(Problem to solve)
Within the data below, count every line that includes "images" and report the total alone.

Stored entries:
* * * * * * * * *

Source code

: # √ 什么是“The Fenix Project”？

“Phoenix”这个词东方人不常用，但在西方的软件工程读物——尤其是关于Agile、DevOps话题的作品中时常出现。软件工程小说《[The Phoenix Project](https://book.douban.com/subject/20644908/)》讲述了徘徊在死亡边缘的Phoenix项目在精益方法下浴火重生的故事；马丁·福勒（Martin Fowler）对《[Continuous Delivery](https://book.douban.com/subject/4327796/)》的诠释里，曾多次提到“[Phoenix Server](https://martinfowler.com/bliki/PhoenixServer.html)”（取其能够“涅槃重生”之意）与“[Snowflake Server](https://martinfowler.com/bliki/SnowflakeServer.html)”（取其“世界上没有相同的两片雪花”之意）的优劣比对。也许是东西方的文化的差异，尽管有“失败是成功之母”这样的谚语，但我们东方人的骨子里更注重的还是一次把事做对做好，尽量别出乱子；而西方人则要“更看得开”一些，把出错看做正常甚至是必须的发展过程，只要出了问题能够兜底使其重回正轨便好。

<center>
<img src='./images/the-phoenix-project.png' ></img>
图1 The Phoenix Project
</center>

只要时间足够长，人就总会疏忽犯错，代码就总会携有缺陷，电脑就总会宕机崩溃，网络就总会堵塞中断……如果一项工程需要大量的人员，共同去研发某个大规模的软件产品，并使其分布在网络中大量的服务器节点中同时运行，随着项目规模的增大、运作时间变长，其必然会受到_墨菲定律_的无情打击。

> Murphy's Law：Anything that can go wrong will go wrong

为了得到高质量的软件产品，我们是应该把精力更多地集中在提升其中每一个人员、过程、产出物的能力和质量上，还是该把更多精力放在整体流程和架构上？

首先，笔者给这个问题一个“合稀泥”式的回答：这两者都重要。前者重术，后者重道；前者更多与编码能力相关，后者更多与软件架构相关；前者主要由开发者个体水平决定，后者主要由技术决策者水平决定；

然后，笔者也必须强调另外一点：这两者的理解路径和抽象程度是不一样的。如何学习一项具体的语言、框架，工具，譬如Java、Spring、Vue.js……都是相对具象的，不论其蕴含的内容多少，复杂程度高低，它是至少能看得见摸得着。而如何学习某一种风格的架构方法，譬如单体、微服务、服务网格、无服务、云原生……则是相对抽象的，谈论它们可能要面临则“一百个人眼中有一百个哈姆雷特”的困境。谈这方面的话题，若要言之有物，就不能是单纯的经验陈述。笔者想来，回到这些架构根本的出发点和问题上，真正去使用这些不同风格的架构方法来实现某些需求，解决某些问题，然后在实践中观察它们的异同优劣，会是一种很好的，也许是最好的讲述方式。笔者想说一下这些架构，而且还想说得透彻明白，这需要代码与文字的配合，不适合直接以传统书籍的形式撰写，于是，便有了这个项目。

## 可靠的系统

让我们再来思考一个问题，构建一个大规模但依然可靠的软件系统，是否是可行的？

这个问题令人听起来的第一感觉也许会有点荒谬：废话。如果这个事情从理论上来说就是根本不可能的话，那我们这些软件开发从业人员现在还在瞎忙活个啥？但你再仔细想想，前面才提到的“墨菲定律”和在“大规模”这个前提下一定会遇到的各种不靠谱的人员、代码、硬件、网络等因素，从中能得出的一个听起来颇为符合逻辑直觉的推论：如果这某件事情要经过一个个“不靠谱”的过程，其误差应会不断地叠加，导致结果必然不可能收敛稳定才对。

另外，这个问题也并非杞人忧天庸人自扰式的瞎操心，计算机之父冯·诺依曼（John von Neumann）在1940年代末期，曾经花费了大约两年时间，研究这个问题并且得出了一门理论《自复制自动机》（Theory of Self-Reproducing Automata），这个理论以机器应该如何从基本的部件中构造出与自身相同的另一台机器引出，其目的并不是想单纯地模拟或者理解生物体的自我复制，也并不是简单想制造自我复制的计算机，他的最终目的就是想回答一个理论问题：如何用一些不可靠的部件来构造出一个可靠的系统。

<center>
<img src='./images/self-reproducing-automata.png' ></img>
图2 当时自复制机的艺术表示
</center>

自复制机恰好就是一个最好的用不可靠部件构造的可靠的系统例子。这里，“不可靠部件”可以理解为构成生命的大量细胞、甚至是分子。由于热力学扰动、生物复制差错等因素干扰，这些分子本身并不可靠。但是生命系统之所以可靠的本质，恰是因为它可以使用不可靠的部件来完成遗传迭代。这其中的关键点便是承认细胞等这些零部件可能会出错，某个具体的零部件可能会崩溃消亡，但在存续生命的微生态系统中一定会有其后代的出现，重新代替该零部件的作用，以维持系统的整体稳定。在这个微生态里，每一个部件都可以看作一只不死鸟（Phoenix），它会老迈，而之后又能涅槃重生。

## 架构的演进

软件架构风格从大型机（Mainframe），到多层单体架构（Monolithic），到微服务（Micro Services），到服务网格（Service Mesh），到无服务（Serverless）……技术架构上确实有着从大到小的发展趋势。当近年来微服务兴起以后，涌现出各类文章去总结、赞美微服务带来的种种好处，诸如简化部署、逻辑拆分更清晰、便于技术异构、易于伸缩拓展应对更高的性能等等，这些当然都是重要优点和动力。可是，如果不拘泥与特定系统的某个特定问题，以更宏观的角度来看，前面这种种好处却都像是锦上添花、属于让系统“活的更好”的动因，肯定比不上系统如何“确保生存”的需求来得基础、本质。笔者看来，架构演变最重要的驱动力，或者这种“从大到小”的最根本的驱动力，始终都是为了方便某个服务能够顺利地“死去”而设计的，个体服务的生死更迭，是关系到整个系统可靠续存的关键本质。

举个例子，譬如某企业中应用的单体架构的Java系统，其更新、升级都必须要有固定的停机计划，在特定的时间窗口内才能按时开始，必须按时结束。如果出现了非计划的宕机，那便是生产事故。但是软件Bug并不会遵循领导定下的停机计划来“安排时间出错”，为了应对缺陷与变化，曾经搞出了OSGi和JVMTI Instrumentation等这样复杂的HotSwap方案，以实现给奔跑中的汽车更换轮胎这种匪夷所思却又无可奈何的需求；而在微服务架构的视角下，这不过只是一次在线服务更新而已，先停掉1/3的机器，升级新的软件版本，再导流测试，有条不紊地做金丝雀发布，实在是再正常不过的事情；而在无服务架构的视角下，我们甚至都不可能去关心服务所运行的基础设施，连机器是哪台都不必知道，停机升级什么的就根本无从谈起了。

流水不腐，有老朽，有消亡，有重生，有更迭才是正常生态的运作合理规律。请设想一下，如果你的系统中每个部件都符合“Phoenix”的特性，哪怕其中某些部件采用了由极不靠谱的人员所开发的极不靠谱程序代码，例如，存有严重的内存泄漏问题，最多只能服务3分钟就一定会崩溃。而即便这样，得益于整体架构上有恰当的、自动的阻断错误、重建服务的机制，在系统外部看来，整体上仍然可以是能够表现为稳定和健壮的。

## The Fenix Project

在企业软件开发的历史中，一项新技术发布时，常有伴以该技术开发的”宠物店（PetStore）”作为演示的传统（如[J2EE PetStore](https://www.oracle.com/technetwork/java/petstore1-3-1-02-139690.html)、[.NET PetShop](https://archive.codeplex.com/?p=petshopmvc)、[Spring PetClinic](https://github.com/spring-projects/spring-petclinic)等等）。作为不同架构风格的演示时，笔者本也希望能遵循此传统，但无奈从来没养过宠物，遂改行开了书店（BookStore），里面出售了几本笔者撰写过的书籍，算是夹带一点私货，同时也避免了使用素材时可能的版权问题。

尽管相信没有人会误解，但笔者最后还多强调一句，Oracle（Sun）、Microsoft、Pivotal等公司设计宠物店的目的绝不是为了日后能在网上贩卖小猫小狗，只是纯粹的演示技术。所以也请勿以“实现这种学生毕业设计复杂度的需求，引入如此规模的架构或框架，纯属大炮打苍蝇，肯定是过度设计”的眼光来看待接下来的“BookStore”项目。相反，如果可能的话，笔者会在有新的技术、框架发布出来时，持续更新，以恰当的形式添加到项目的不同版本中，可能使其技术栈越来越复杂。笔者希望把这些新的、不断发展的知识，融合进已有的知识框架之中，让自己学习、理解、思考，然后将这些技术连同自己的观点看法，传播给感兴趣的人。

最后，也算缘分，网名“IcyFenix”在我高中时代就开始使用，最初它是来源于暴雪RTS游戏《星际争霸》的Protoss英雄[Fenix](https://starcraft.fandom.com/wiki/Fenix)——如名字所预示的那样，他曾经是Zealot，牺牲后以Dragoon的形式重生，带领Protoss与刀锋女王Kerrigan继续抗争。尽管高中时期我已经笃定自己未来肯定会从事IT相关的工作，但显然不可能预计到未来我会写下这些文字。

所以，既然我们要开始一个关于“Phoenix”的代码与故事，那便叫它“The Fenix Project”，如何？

* * * * * * * * *

(Answer box)
2